The expansion of artery lumen by 50% in relation to the adjacent part of the vessel presents an aneurysm.[5] When infrarenal dilatation of the aorta is in question, it is an AAA. Such change is in most cases without symptoms, until the aneurysm progresses to rupture. The greatest risk for the occurrence of aneurysm occurs in men at the beginning of geriatric age (65 years); the ratio male to female is approximately 10:3. Thoracic aortic aneurysm exhibits no gender difference and it is more prevalent in younger individuals.[6]

Because there are no effective medical therapies, current clinical intervention for large aneurysm includes two options: Endovascular repair (EVAR) and open surgical repair. EVAR is used for both elective repair and at a ruptured case; a bifurcated or tubular stent-graft over the AAA excludes the aneurysm from arterial circulation. This procedure is superior to open surgical repair. Type II endoleak, with an occurrence rate of 20-30%, is the most common complication after EVAR.[7] Elective EVAR results in lower perioperative mortality than traditional open repair, but after 4 years the EVAR survival advantage is not seen; the results of two European trials have also shown worse long-term outcomes with EVAR than with open repair.[8]

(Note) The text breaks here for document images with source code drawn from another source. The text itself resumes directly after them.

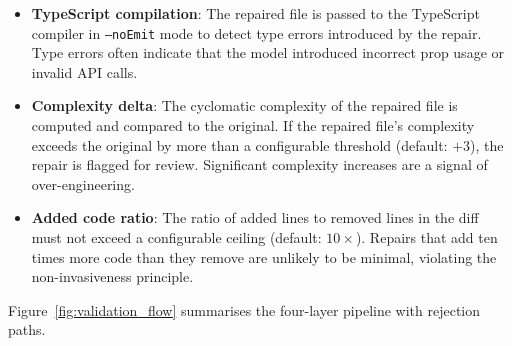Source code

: \begin{itemize}
  \item \textbf{TypeScript compilation}: The repaired file is passed to the
    TypeScript compiler in \texttt{--noEmit} mode to detect type errors
    introduced by the repair.  Type errors often indicate that the model
    introduced incorrect prop usage or invalid API calls.
  \item \textbf{Complexity delta}: The cyclomatic complexity of the repaired
    file is computed and compared to the original.  If the repaired file's
    complexity exceeds the original by more than a configurable threshold
    (default: $+3$), the repair is flagged for review.  Significant complexity
    increases are a signal of over-engineering.
  \item \textbf{Added code ratio}: The ratio of added lines to removed lines
    in the diff must not exceed a configurable ceiling (default: $10\times$).
    Repairs that add ten times more code than they remove are unlikely to
    be minimal, violating the non-invasiveness principle.
\end{itemize}

Figure~\ref{fig:validation_flow} summarises the four-layer pipeline with
rejection paths.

A time for the repair has been recommended when the infrarenal aorta diameter becomes larger than 5.5 cm in men and 5.0 cm in women, due to high incidence of ruptures in non-operated aneurysms.[9] This opinion is based on the data obtained 2002 which show a 9% risk of rupture for aneurysms of 5.5-5.9 cm in diameter within 1 year, compared with 19% for those measuring 6.0-7.0 cm, and 33% for > 7.0 cm in diameter. However, recent studies have questioned this because the incidence of rupture in patients with an AAA <7.0 cm diameter was < 5% per 1 year.[10] This finding gives enough time to many patients for improvement of the pre-existing medical conditions before surgical intervention. With AAA diameter above 7.0 cm, a patient faces much higher risk of rupture. The U.S. Preventive Services Task Force recommends that men with a history of smoking who are 65 to 75 years of age should undergo one-time abdominal aortic aneurysm screening with ultrasonography.

Proper control of hypertension, tobacco smoking, diabetes, and blood lipids may partially slow down AAA growth. However, ACE inhibitors should not be used for blood pressure control in such patients. It is better to use one of the ARB (e.g. losartan, irbesartan, valsartan), because ACE also acts as a kininase. In fact, ACE and kininase II (Figure 1) are the same enzyme.[11,12] Therefore, administration of an ACE inhibitor has a dual action, it decreases angiotensin II and increases bradykinin levels. The latter peptide may stimulate aneurysm’s expansion.

Figure 1:
The peptides and peptidases in the Kallikrein-Kinin System (KKS) and Renin Angiotensin System (RAS). The enzymes in the KKS are shown in green, and renin is shown in blue; ACE (kininase II) is shown in red.

The loss of vascular smooth muscle cells and degradation of the extracellular matrix leads to formation of AAA. New experimental approaches for medical treatment are promising; mouse aneurysm models are frequently used-such as angiotensin II induced abdominal aortic aneurysm in male apolipoprotein E knockout mice (Apoe-/-).[13,14] Pentamethyl quercetin, which inhibits angiotensin II-induced abdominal aortic aneurysm formation by binding to C/EBPβ at Lys253, and reduces the incidence of AAA rupture in mice.[15] Asiatic acid, a triterpene compound, has also been investigated due to its strong anti-inflammatory property. This compound induces aortic remodeling and is useful against blood vessel dissection in the murine model.[16]